Mortality rates were further assessed based on an average treatment effects analysis in which the average change was estimated, compared with the index of antithyroid drugs – for instance, if all were treated instead with radioiodine. In that extension of life analysis, those treated with radioiodine could be expected to die, on average, 1.2 years later than those taking antithyroid drugs (P < .001), while those treated with thyroidectomy would be expected to die 0.6 years later, which was not statistically significant.

Using the same average treatment effects analysis, Dr. Boelaert noted, “we found a slightly increased risk of major adverse cardiovascular events following radioiodine, compared with antithyroid drugs; [however], the risk was very small and may not be clinically relevant.”

“Previous data from our and other groups have shown reduced risks of mortality and cardiovascular death following radioiodine-induced hypothyroidism, although this is not confirmed in all studies.”
 

 

 

Weight gain after hyperthyroid treatment drives concerns

The findings are important because weight gain associated with hyperthyroidism treatment is no small matter for many patients, even prompting a lack of adherence to therapy for some, despite its importance, Dr. Boelaert noted.

“Since the majority of patients lose weight as a consequence of being hyperthyroid, it can be expected that they will at least regain the lost weight and possibly even have a weight overshoot,” she explained. “Indeed, many patients are reluctant to accept definitive treatment with surgery or radioiodine out of fear of weight gain.”

“This may cause difficulties to some patients who occasionally may even stop taking antithyroid drugs to prevent this weight regain. Such lack of adherence may have dire consequences and is likely a contributing factor to the increased mortality in these patients,” she observed.

In a previous study of 1,373 patients, Dr. Boelaert and colleagues found that men treated for hyperthyroidism gained an average of 8.0 kg (17.6 lb), and women gained an average of 5.5 kg (12.1 lb).

Compared with the background population, men were significantly more likely to gain weight over the study period (odds ratio, 1.7; P < .001) as were women (OR, 1.3; P < .001).
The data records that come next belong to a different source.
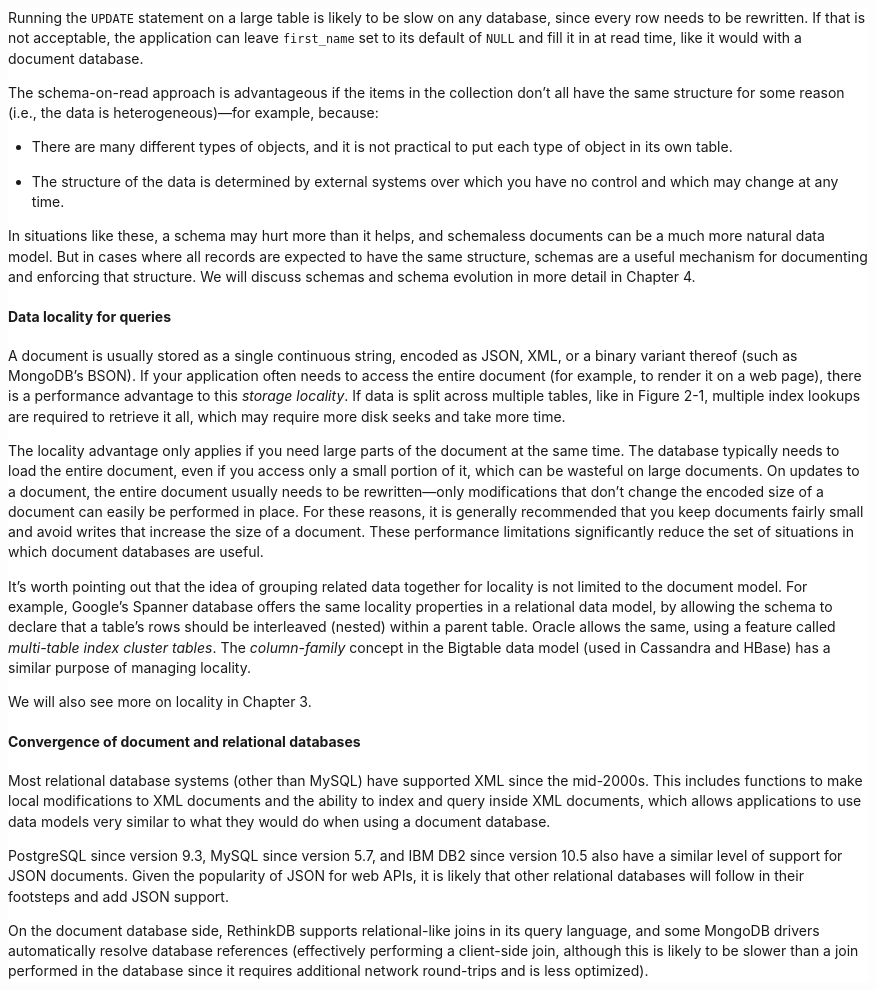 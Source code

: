 Running the `UPDATE` statement on a large table is likely to be slow on any database, since every row needs to be rewritten. <span class="comments green">If that is not acceptable, the application can leave `first_name` set to its default of `NULL` and fill it in at read time, like it would with a document database.</span>

The schema-on-read approach is advantageous if the items in the collection don’t all have the same structure for some reason (i.e., the data is heterogeneous)—for example, because:

- There are many different types of objects, and it is not practical to put each type of object in its own table.

- The structure of the data is determined by external systems over which you have no control and which may change at any time.

In situations like these, a schema may hurt more than it helps, and schemaless documents can be a much more natural data model. But in cases where all records are expected to have the same structure, schemas are a useful mechanism for documenting and enforcing that structure. We will discuss schemas and schema evolution in more detail in Chapter 4.

#### Data locality for queries

A document is usually stored as a single continuous string, encoded as JSON, XML, or a binary variant thereof (such as MongoDB’s BSON). If your application often needs to access the entire document (for example, to render it on a web page), there is a performance advantage to this *storage locality*. If data is split across multiple tables, like in Figure 2-1, multiple index lookups are required to retrieve it all, which may require more disk seeks and take more time.

The locality advantage only applies if you need large parts of the document at the same time. The database typically needs to load the entire document, even if you access only a small portion of it, which can be wasteful on large documents. On updates to a document, the entire document usually needs to be rewritten—only modifications that don’t change the encoded size of a document can easily be performed in place. For these reasons, it is generally recommended that you keep documents fairly small and avoid writes that increase the size of a document. These performance limitations significantly reduce the set of situations in which document databases are useful.

It’s worth pointing out that the idea of grouping related data together for locality is not limited to the document model. For example, Google’s Spanner database offers the same locality properties in a relational data model, by allowing the schema to declare that a table’s rows should be interleaved (nested) within a parent table. Oracle allows the same, using a feature called *multi-table index cluster tables*. The *column-family* concept in the Bigtable data model (used in Cassandra and HBase) has a similar purpose of managing locality.

We will also see more on locality in Chapter 3.

#### Convergence of document and relational databases

Most relational database systems (other than MySQL) have supported XML since the mid-2000s. This includes functions to make local modifications to XML documents and the ability to index and query inside XML documents, which allows applications to use data models very similar to what they would do when using a document database.

PostgreSQL since version 9.3, MySQL since version 5.7, and IBM DB2 since version 10.5 also have a similar level of support for JSON documents. Given the popularity of JSON for web APIs, it is likely that other relational databases will follow in their footsteps and add JSON support.

On the document database side, RethinkDB supports relational-like joins in its query language, and some MongoDB drivers automatically resolve database references (effectively performing a client-side join, although this is likely to be slower than a join performed in the database since it requires additional network round-trips and is less optimized).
Also in that study, radioiodine was associated with greater weight gain (0.6 kg; P < .001), compared with antithyroid drug treatment alone.

Dr. Russell added that even when weight gain does occur, the payoff of having treated the potentially serious state of hyperthyroidism is a highly beneficial trade-off.
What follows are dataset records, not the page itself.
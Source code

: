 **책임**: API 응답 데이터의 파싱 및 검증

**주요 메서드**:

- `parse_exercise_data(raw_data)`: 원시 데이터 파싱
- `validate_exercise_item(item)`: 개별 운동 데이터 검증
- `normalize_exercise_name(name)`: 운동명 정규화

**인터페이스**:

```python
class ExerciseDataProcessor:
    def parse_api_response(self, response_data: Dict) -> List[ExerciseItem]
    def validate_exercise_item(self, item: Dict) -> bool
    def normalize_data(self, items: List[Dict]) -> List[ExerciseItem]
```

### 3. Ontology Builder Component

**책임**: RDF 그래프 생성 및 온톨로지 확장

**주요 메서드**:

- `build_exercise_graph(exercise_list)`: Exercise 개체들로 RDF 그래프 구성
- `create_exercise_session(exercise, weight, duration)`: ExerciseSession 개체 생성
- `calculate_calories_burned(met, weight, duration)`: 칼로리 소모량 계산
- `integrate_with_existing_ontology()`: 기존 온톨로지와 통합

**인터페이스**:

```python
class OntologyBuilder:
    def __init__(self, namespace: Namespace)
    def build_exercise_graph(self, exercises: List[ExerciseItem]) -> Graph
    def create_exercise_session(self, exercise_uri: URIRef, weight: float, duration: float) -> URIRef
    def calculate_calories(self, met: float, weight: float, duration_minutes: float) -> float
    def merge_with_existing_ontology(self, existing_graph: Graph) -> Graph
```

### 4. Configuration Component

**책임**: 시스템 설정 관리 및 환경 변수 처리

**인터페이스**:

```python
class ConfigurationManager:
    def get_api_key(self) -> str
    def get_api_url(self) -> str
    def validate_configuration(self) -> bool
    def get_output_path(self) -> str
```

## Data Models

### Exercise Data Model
Ultimately, “the goal of treating any patient with Graves’ should be to get them to become hypothyroid as quickly as possible,” he said. “Patients have options, and all of these options can be safe in the right situation.”

“It is unrealistic to think that going from a hyperthyroid state to a low thyroid state will not result in weight gain for many patients,” Dr. Russell added. “But the key point is that overall health is better despite this weight gain.”

Dr. Boelaert has disclosed consulting fees paid to the University of Birmingham by Lilly and Eisai. Dr. Russell has reported no relevant financial relationships.

A version of this article first appeared on Medscape.com.